Ex-racehorses can have successful careers in another discipline or as a pleasure horse. Commonly referred to as OTTBs -- for "off-the-track thoroughbreds" -- these horses may have retired from a successful or semi-successful racing career; may show no interest in or talent for racing; or have an injury that makes them unsuitable for racing but still able to perform in another sport or be used for lighter riding. Understanding racehorse training will help you in your retraining efforts.
- Skill level:
Ask the horse's current owner or trainer about the horse's training. Some thoroughbred racehorses are trained to race -- period. Other racing trainers and racehorse owners understand that racing is usually a short-term career, and train their horses to be ridden, not just raced. The difference can be important as you begin retraining, such as whether your horse is used to having a rider's full weight at the trot and canter, instead of a fast posting trot or two-point position of a jockey.

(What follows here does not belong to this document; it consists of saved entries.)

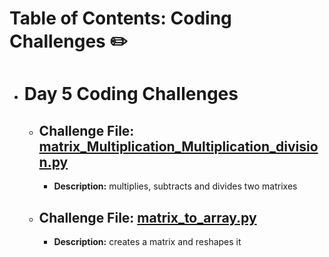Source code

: # Table of Contents: Coding Challenges :pencil2:

- # **Day 5 Coding Challenges**
  - ## Challenge File: [matrix_Multiplication_Multiplication_division.py](https://github.com/mmkdd27/CT4029-Principles-of-Programming-Code/blob/2c468e92f5efa16eac9c15ca7266855459184f2a/Coding%20Challenges/Day%205%20-%20Coding%20Challenge/matrix_Multiplication_Multiplication_division.py)
    - **Description:** multiplies, subtracts and divides two matrixes 
  - ## Challenge File: [matrix_to_array.py](https://github.com/mmkdd27/CT4029-Principles-of-Programming-Code/blob/2c468e92f5efa16eac9c15ca7266855459184f2a/Coding%20Challenges/Day%205%20-%20Coding%20Challenge/matrix_to_array.py)
    - **Description:** creates a matrix and reshapes it 
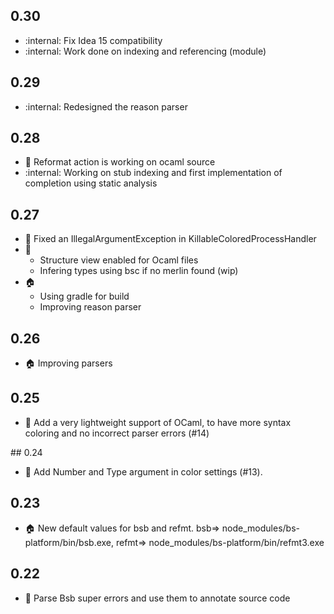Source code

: ## 0.30

* :internal: Fix Idea 15 compatibility
* :internal: Work done on indexing and referencing (module)

## 0.29

* :internal: Redesigned the reason parser

## 0.28

* :rocket: Reformat action is working on ocaml source
* :internal: Working on stub indexing and first implementation of completion using static analysis

## 0.27

* :bug: Fixed an IllegalArgumentException in KillableColoredProcessHandler</li>
* :rocket: 
  * Structure view enabled for Ocaml files
  * Infering types using bsc if no merlin found (wip)
* :house: 
  * Using gradle for build
  * Improving reason parser

## 0.26

* :house: Improving parsers

## 0.25

* :rocket: Add a very lightweight support of OCaml, to have more syntax coloring and no incorrect parser errors (#14)

## 0.24

* :nail_care: Add Number and Type argument in color settings (#13).

## 0.23

* :house: New default values for bsb and refmt. bsb=> node_modules/bs-platform/bin/bsb.exe, refmt=> node_modules/bs-platform/bin/refmt3.exe

## 0.22

* :rocket: Parse Bsb super errors and use them to annotate source code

Teach your horse to stand for mounting. Laura Whitfield, trainer and owner of Poseidon Sport Horses in Hutto, Texas, notes that OTTBs are used to being "mounted on the fly." Says Whitfield: "You must consistently teach them to stand for mounting from the ground or using a mounting block. This can take patience, but if you cannot safely mount your horse, you need to work on it until you can." Whitfield adds that in the early stages of the training, she asks the horse to walk off fairly promptly after mounting, but then builds on that until she can walk up to the mounting block, have the horse swing into the proper position, and then stand, balanced and immobile, until asked to move.
Expose your horse to as many different "common" things as possible. One of the advantages of training ex-racehorses is that they have already been exposed to a lot of activity, such as noise and crowds. What they may not be used to are some of the things that horses on a typical farm might see, such as cows and other animals. Your ex-racehorse may be more comfortable at a busy horse show than on a quiet, country trail. Plan as many outings in different settings as possible to help his physical and mental states, while building trust and confidence.
Start riding your horse at the walk with a soft hand. Practice regulating his pace with soft half-halts and straightening your shoulders back to slow him. Pulling back on the reins with your hands should be your last cue for him to slow or stop and if you do pull, release quickly -- racehorses are used to grabbing the bit against the jockey's hands and running. When the pressure on their mouth is released, they slow down and jig instead of walk. You need to help him adjust to a softer feel and slower paces.
Build muscle at the walk and trot. Not only does this help you two establish a relationship, but you do not want him to be back-sore, which is common for ex-racehorses. They are not accustomed to a lot of riding on their backs, so starting out with a sitting trot and canter will be difficult and unfair. This slower training also allows your horse to understand mentally that when you get up in your two-point position at the canter, he should not race. Do as much of this early on with other horses in the arena if possible, so he knows that he does not have to compete against them.
Tips and warnings
- Thoroughbreds are wonderful, sensitive horses. If you are nervous and fearful, they will sense it, and their natural instinct is to flee from fear. Take as much time as needed to develop a relationship with your horse on the ground. If you are still nervous, have an experienced friend or trainer get on him first, and then hold the horse while you get on, with your friend leading you. Never rush your training.
- To avoid pain-related issues when you first bring your thoroughbred ex-racehorse home, have him checked and adjusted by a chiropractor. This can prevent bolting and bucking from pain. Also have your equine dentist or veterinarian check his teeth before riding for the first time.